By 1735 they were partners and his influence in the business grew further when he took on his late wife's brother to form "Cookworthy and Company". This gave William more time to spend on his real interests and he began to experiment in chemistry and metallurgy.

He also found time to read – and it was a chance perusal of a journal written by a missionary which first set him on the trail of china clay.

His quest was further inspired when three Americans visited him with samples of Virginian clay and porcelain in 1745.

The American visitors were involved in a business importing clay through the port of Bristol, but at that time English potters were only able to produce types of "earthenware" – real porcelain was only to be found in, and imported from, China.

In 1746, Cookworthy was invited down to Cornwall to visit his friend who worked in the mine near Tregonning Hill, about six miles west of Helston.
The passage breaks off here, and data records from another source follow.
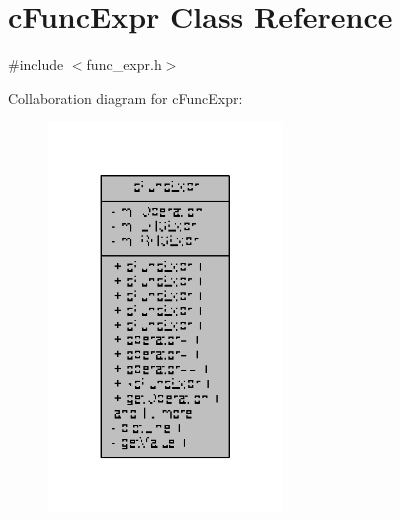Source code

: \hypertarget{classcFuncExpr}{\section{c\-Func\-Expr Class Reference}
\label{classcFuncExpr}
}


{\ttfamily \#include $<$func\-\_\-expr.\-h$>$}



Collaboration diagram for c\-Func\-Expr\-:
\nopagebreak
\begin{figure}[H]
\begin{center}
\leavevmode
\includegraphics[width=176pt]{classcFuncExpr__coll__graph}
\end{center}
\end{figure}
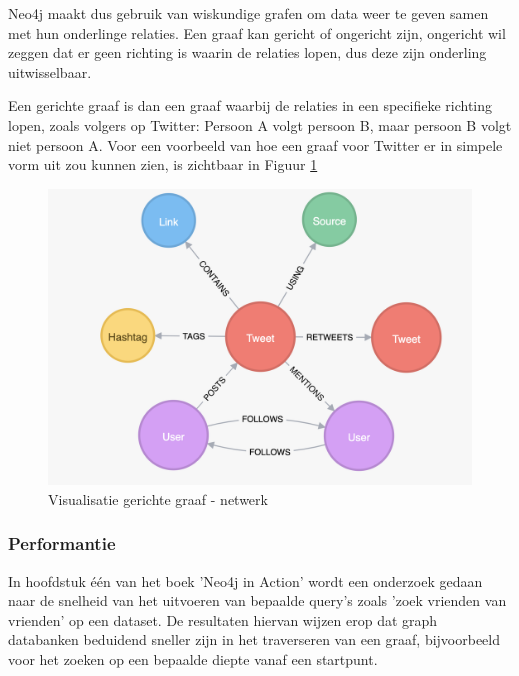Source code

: Neo4j maakt dus gebruik van wiskundige grafen om data weer te geven samen met hun onderlinge relaties. Een graaf kan gericht of ongericht zijn, ongericht wil zeggen dat er geen richting is waarin de relaties lopen, dus deze zijn onderling uitwisselbaar. 

Een gerichte graaf is dan een graaf waarbij de relaties in een specifieke richting lopen, zoals volgers op Twitter: Persoon A volgt persoon B, maar persoon B volgt niet persoon A. Voor een voorbeeld van hoe een graaf voor Twitter er in simpele vorm uit zou kunnen zien, is zichtbaar in Figuur \ref{fig:TwitterGraphExample}

\begin{figure} [hbt!]
	\centering
	\includegraphics[width=\linewidth]{img/twitter_graph}
	\caption[Visualisatie gerichte graaf - netwerk]{Visualisatie gerichte graaf - netwerk}
	\label{fig:TwitterGraphExample}
\end{figure}

\newpage
\subsubsection{Performantie}
\label{subsubsec:Performantie}

In hoofdstuk één van het boek 'Neo4j in Action' \autocite{Vukotic2014} wordt een onderzoek gedaan naar de snelheid van het uitvoeren van bepaalde query's zoals 'zoek vrienden van vrienden' op een dataset. De resultaten hiervan wijzen erop dat graph databanken beduidend sneller zijn in het traverseren van een graaf, bijvoorbeeld voor het zoeken op een bepaalde diepte vanaf een startpunt.

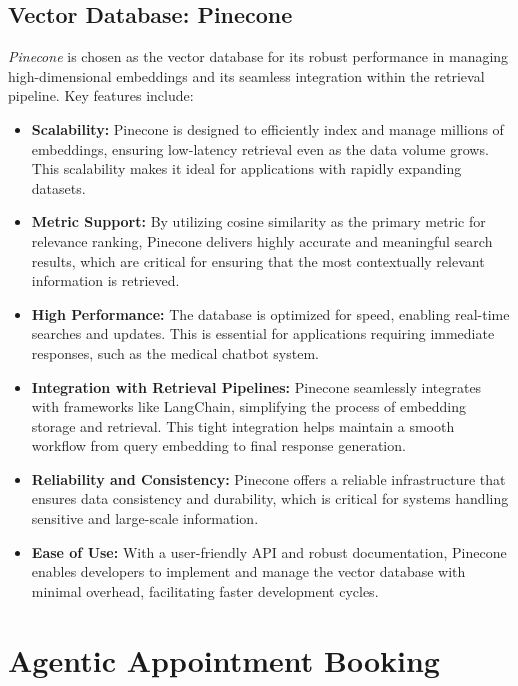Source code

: \subsection{Vector Database: Pinecone}
\label{subsec:pinecone}
\emph{Pinecone} is chosen as the vector database for its robust performance in managing high-dimensional embeddings and its seamless integration within the retrieval pipeline. Key features include:
\begin{itemize}[itemsep=2em]
    \item \textbf{Scalability:} Pinecone is designed to efficiently index and manage millions of embeddings, ensuring low-latency retrieval even as the data volume grows. This scalability makes it ideal for applications with rapidly expanding datasets.
    \item \textbf{Metric Support:} By utilizing cosine similarity as the primary metric for relevance ranking, Pinecone delivers highly accurate and meaningful search results, which are critical for ensuring that the most contextually relevant information is retrieved.
    \item \textbf{High Performance:} The database is optimized for speed, enabling real-time searches and updates. This is essential for applications requiring immediate responses, such as the medical chatbot system.
    \item \textbf{Integration with Retrieval Pipelines:} Pinecone seamlessly integrates with frameworks like LangChain, simplifying the process of embedding storage and retrieval. This tight integration helps maintain a smooth workflow from query embedding to final response generation.
    \item \textbf{Reliability and Consistency:} Pinecone offers a reliable infrastructure that ensures data consistency and durability, which is critical for systems handling sensitive and large-scale information.
    \item \textbf{Ease of Use:} With a user-friendly API and robust documentation, Pinecone enables developers to implement and manage the vector database with minimal overhead, facilitating faster development cycles.
\end{itemize}


\section{Agentic Appointment Booking}
\label{sec:agentic_booking}

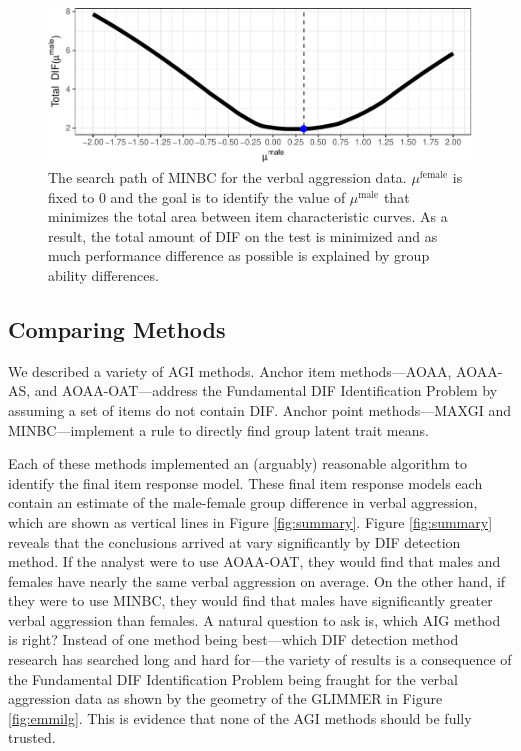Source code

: \documentclass[
  english,
  man,floatsintext]{apa6}
\begin{document}
\begin{figure}[h]

{\centering \includegraphics{paper_apa_files/figure-latex/minbc-1}

}

\caption{The search path of MINBC for the verbal aggression data. $\mu^\text{female}$ is fixed to 0 and the goal is to identify the value of $\mu^\text{male}$ that minimizes the total area between item characteristic curves. As a result, the total amount of DIF on the test is minimized and as much performance difference as possible is explained by group ability differences.}\label{fig:minbc}
\end{figure}

\hypertarget{comparing-methods}{%
\subsection{Comparing Methods}\label{comparing-methods}}

We described a variety of AGI methods. Anchor item methods---AOAA, AOAA-AS, and AOAA-OAT---address the Fundamental DIF Identification Problem by assuming a set of items do not contain DIF. Anchor point methods---MAXGI and MINBC---implement a rule to directly find group latent trait means.

Each of these methods implemented an (arguably) reasonable algorithm to identify the final item response model. These final item response models each contain an estimate of the male-female group difference in verbal aggression, which are shown as vertical lines in Figure \ref{fig:summary}. Figure \ref{fig:summary} reveals that the conclusions arrived at vary significantly by DIF detection method. If the analyst were to use AOAA-OAT, they would find that males and females have nearly the same verbal aggression on average. On the other hand, if they were to use MINBC, they would find that males have significantly greater verbal aggression than females. A natural question to ask is, which AIG method is right? Instead of one method being best---which DIF detection method research has searched long and hard for---the variety of results is a consequence of the Fundamental DIF Identification Problem being fraught for the verbal aggression data as shown by the geometry of the GLIMMER in Figure \ref{fig:emmilg}. This is evidence that none of the AGI methods should be fully trusted.
\end{document}
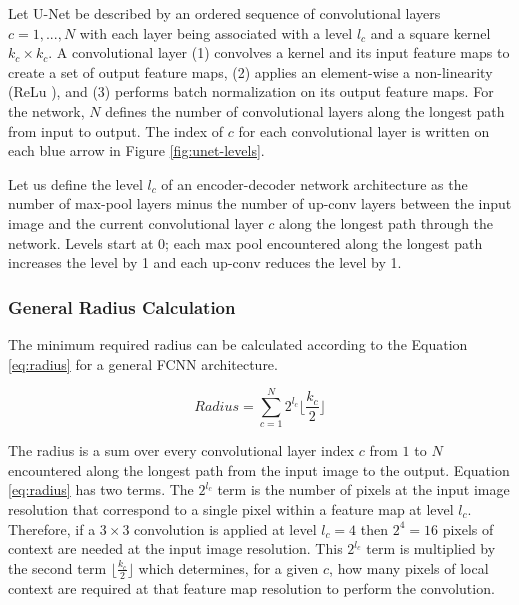 \documentclass[letterpaper]{article} %
\begin{document}
Let U-Net be described by an ordered sequence of convolutional layers $c={1, ..., N}$ with each layer being associated with a level $l_{c}$ and a square kernel $k_{c} \times k_{c}$. 
A convolutional layer (1) convolves a kernel and its input feature maps to create a set of output feature maps, (2) applies an element-wise a non-linearity (ReLu \cite{lecun2015deep}), and (3) performs batch normalization \cite{ioffe2015batch} on its output feature maps.
For the network, $N$ defines the number of convolutional layers along the longest path from input to output. The index of $c$ for each convolutional layer is written on each blue arrow in Figure \ref{fig:unet-levels}.

Let us define the level $l_{c}$ of an encoder-decoder network architecture as the number of max-pool layers minus the number of up-conv layers between the input image and the current convolutional layer $c$ along the longest path through the network. Levels start at 0; each max pool encountered along the longest path increases the level by 1 and each up-conv reduces the level by 1. 


\subsubsection{General Radius Calculation}
The minimum required radius can be calculated according to the Equation \ref{eq:radius} for a general FCNN architecture. 

\begin{equation}
Radius = \sum_{c=1}^{N} 2^{l_c} \lfloor \frac{k_c}{2} \rfloor
\label{eq:radius}
\end{equation}

The radius is a sum over every convolutional layer index $c$ from $1$ to $N$ encountered along the longest path from the input image to the output.
Equation \ref{eq:radius} has two terms. The $2^{l_c}$ term is the number of pixels at the input image resolution that correspond to a single pixel within a feature map at level $l_c$. Therefore, if a $3 \times 3$ convolution is applied at level $l_c=4$ then $2^4 = 16$ pixels of context are needed at the input image resolution. This $2^{l_c}$ term is multiplied by the second term $\lfloor \frac{k_c}{2} \rfloor$ which determines, for a given $c$, how many pixels of local context are required at that feature map resolution to perform the convolution.
\end{document}
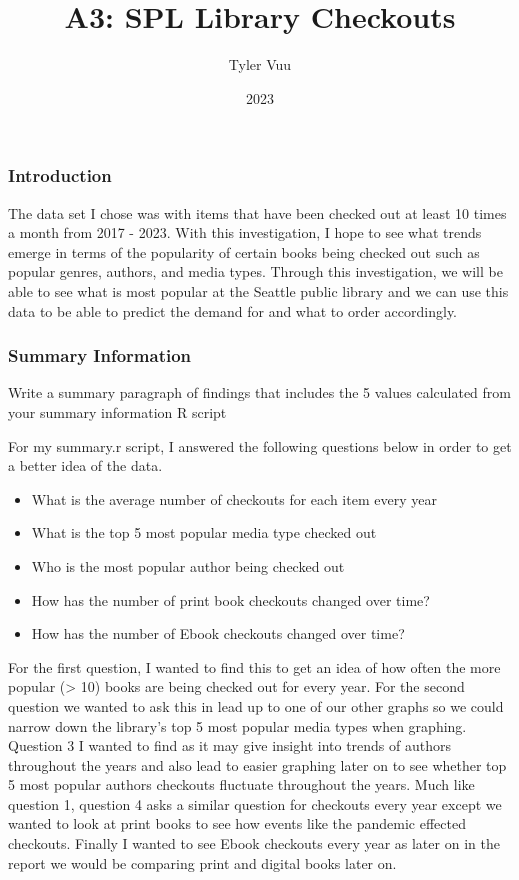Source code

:\documentclass[
]{article}
\title{A3: SPL Library Checkouts}
\author{Tyler Vuu}
\date{2023}
\providecommand{\tightlist}{%
  \setlength{\itemsep}{0pt}\setlength{\parskip}{0pt}}
\begin{document}
\maketitle

\hypertarget{introduction}{%
\subsubsection{Introduction}\label{introduction}}

The data set I chose was with items that have been checked out at least
10 times a month from 2017 - 2023. With this investigation, I hope to
see what trends emerge in terms of the popularity of certain books being
checked out such as popular genres, authors, and media types. Through
this investigation, we will be able to see what is most popular at the
Seattle public library and we can use this data to be able to predict
the demand for and what to order accordingly.

\hypertarget{summary-information}{%
\subsubsection{Summary Information}\label{summary-information}}

Write a summary paragraph of findings that includes the 5 values
calculated from your summary information R script

For my summary.r script, I answered the following questions below in
order to get a better idea of the data.

\begin{itemize}
\tightlist
\item
  What is the average number of checkouts for each item every year
\item
  What is the top 5 most popular media type checked out
\item
  Who is the most popular author being checked out
\item
  How has the number of print book checkouts changed over time?
\item
  How has the number of Ebook checkouts changed over time?
\end{itemize}

For the first question, I wanted to find this to get an idea of how
often the more popular (\textgreater{} 10) books are being checked out
for every year. For the second question we wanted to ask this in lead up
to one of our other graphs so we could narrow down the library's top 5
most popular media types when graphing. Question 3 I wanted to find as
it may give insight into trends of authors throughout the years and also
lead to easier graphing later on to see whether top 5 most popular
authors checkouts fluctuate throughout the years. Much like question 1,
question 4 asks a similar question for checkouts every year except we
wanted to look at print books to see how events like the pandemic
effected checkouts. Finally I wanted to see Ebook checkouts every year
as later on in the report we would be comparing print and digital books
later on.
\end{document}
As he looked around he was fascinated to observe that miners were repairing furnaces with a local clay, which they called "moorstone" or "growan clay", noticing that it seemed to survive the high temperatures without cracking. He borrowed a spade and took some samples back to Plymouth where he conducted various experiments.

It soon became apparent that the material was capable of making an excellent porcelain and William lost no time in leasing several of the clay pits in the Tregonning Hill area. But the clay contained large quantities of mica and soon deposits of a superior quality were found on land owned by Thomas Pitt (who became Lord Camelford in 1784) in the parish of St Stephen's, near St Austell – and this area is still the main site of extraction today.

Pitt put money into Cookworthy's venture and, in December 1766, they set up a small factory called the Plymouth China Works where William continued experimenting to find the best ways of processing, glazing and firing his beloved clay. On March 17, 1768, Cookworthy obtained a patent for "Making porcelain from Moorstone, Growan and Growan Clay". It gave him the exclusive right to use china clay for porcelain manufacture.

It wasn't all smooth progress. Josiah Wedgwood and other Staffordshire potters raised objections to the patent and eventually the legal powers of the day decided that use of china clay could be released to enable the manufacture of other ceramic products provided that Cookworthy's patent formula was not infringed.

However, the Plymouth works continued production of the UK's first home-manufactured hard paste porcelain. Jugs, vases and decorated tea services were made, but the venture wasn't exactly earning big bucks so Cookworthy amalgamated it with a pottery in Bristol.

His cousin, Richard Champion, became manager of "William Cookworthy and Company" – and the rest is history. A history that changed the face of Cornwall and Devon.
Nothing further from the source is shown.